You may or may not know I've been struggling along as I read Katherine Mansfield's Journal. It was published posthumously by her husband John Middleton Murray in 1927 to wide acclaim. I have been feeling a little bit out of my league as I read it. I've felt as though I don't have a sufficient frame of reference in terms of her biography and knowledge of her work to adequately appreciate what I have been reading. Do you ever feel as you are reading that you are in the presence of genius and not quite up to the challenge? That said, I finished it a couple of days ago, and now I sort of feel bereft for having completed it.
It is made of literally of fragments of her writing--unposted letters, story ideas, diary entries and scraps of her writings. Middleton Murray assembled all these various pieces of her work and created a journal. It covers the years from 1910 (skipping 1911-1913) through 1922 until shortly before her death in January 1923. What I could and did appreciate was when she was just writing for herself. She was constantly questioning her abilities as well as how much she was or wasn't writing. It felt a bit voyeuristic as I was reading it at times. This was a woman, an artist really, who was grappling with an illness and still trying to create. At times the writing was so incredibly sad and poignant. Of course she would have probably hated that characterization! In October of 1922 she wrote:
"I wonder why it should be so very difficult to be humble. I do not think I am a good writer; I realize my faults better than anyone else could realize them. I know exactly where I fail. And yet, when I have finished a story about before I have begun another, I catch myself preening my feathers. It is disheartening. There seems to be some bad old pride in my heart; a root of it that puts out a thick shoot on the slightest provocation...This interferes very much with work. One can't be calm, clear, good as one must be, while it goes on. I look at the mountains, I try to pray and I think of something clever. It's a kind of excitement within, which shouldn't be there. Calm yourself. Clear yourself. And anything that I write in this mood will be no good; it will be full of sediment. If I were well, I would go off by myself somewhere and sit under a tree. One must learn, one must practice, to forget oneself. I can't tell the truth about Aunt Anne unless I am free to look into her life without self-consciousness. Oh God! I am divided still. I am bad. I fail in my personal life. I lapse into impatience, temper, vanity, and so I fail as thy priest. Perhaps poetry will help."

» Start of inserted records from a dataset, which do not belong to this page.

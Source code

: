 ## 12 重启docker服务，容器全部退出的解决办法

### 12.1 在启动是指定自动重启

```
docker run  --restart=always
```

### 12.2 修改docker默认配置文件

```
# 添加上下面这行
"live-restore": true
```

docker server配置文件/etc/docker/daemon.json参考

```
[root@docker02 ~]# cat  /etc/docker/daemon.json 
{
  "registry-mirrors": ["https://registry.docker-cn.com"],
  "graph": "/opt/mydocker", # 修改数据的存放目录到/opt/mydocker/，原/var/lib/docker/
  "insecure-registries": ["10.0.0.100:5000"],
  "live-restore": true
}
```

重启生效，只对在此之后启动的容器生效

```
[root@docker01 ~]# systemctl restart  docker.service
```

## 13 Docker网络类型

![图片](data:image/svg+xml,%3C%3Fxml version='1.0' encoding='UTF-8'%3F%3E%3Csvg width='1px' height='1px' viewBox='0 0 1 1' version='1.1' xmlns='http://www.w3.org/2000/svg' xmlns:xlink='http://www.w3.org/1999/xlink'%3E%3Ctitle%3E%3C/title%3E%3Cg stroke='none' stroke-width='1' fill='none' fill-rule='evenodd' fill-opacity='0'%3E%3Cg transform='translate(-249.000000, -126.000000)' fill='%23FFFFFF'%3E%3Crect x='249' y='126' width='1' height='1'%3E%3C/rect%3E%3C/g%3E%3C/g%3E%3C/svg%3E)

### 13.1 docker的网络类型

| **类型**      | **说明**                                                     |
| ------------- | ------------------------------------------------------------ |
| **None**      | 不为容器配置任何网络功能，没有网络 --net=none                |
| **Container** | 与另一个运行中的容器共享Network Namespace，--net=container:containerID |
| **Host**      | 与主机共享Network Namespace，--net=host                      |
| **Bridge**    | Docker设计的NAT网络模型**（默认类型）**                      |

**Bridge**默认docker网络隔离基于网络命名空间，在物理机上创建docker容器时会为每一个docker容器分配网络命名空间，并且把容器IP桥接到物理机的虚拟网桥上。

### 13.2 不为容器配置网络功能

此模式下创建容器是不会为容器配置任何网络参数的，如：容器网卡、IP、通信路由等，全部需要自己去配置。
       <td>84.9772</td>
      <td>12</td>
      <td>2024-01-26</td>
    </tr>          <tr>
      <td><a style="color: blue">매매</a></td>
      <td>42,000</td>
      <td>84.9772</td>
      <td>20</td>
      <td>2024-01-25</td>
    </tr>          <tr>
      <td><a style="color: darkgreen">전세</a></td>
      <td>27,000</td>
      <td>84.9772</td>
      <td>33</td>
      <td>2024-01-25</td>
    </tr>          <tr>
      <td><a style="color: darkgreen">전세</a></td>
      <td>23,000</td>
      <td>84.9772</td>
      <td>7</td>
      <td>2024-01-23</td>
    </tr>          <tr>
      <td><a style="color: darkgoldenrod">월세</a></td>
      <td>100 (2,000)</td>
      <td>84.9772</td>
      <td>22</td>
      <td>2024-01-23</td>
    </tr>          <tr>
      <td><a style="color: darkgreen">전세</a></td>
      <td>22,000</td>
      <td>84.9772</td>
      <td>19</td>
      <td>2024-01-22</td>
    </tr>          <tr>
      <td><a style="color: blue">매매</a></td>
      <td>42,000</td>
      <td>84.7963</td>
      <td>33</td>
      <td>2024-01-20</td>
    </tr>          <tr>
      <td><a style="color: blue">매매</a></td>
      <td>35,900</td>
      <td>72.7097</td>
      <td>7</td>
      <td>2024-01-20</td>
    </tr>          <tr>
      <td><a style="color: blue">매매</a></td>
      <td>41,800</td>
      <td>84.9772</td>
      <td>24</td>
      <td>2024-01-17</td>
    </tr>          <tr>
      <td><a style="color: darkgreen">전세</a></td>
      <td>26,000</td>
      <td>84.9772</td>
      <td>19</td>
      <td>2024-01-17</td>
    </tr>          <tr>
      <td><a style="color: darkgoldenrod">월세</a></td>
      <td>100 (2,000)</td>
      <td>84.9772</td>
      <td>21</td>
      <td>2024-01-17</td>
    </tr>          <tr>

Virginia Woolf wrote a review of the Journal titled "A Terribly Sensitive Mind". I was under the impression that Woolf and Mansfield had a bit of a love, hate relationship, but Woolf wrote a wonderful review of her Journal. She sums it up so much more gracefully than I ever could.
"No one felt more seriously the importance of writing than she did. In all the pages of her journal, instinctive, rapid as they are, her attitude toward her work is admirable, sane, caustic, and austere. There is no literary gossip; no vanity; no jealousy. Although during her last years she must have been aware of her success she makes no allusion to it. Her own comments upon her work are always penetrating and disparaging. Her stories wanted richness and depth; she was only 'skimming the top--and no more'. But writing, the mere expression of things adequately and sensitively is not enough. It is founded upon something unexpressed; and this something must be solid and entire. Under the desperate pressure of increasing illness she began a curious and difficult search, of which we catch glimpses only and those hard to interpret, after the crystal clearness which is needed if one is to write truthfully."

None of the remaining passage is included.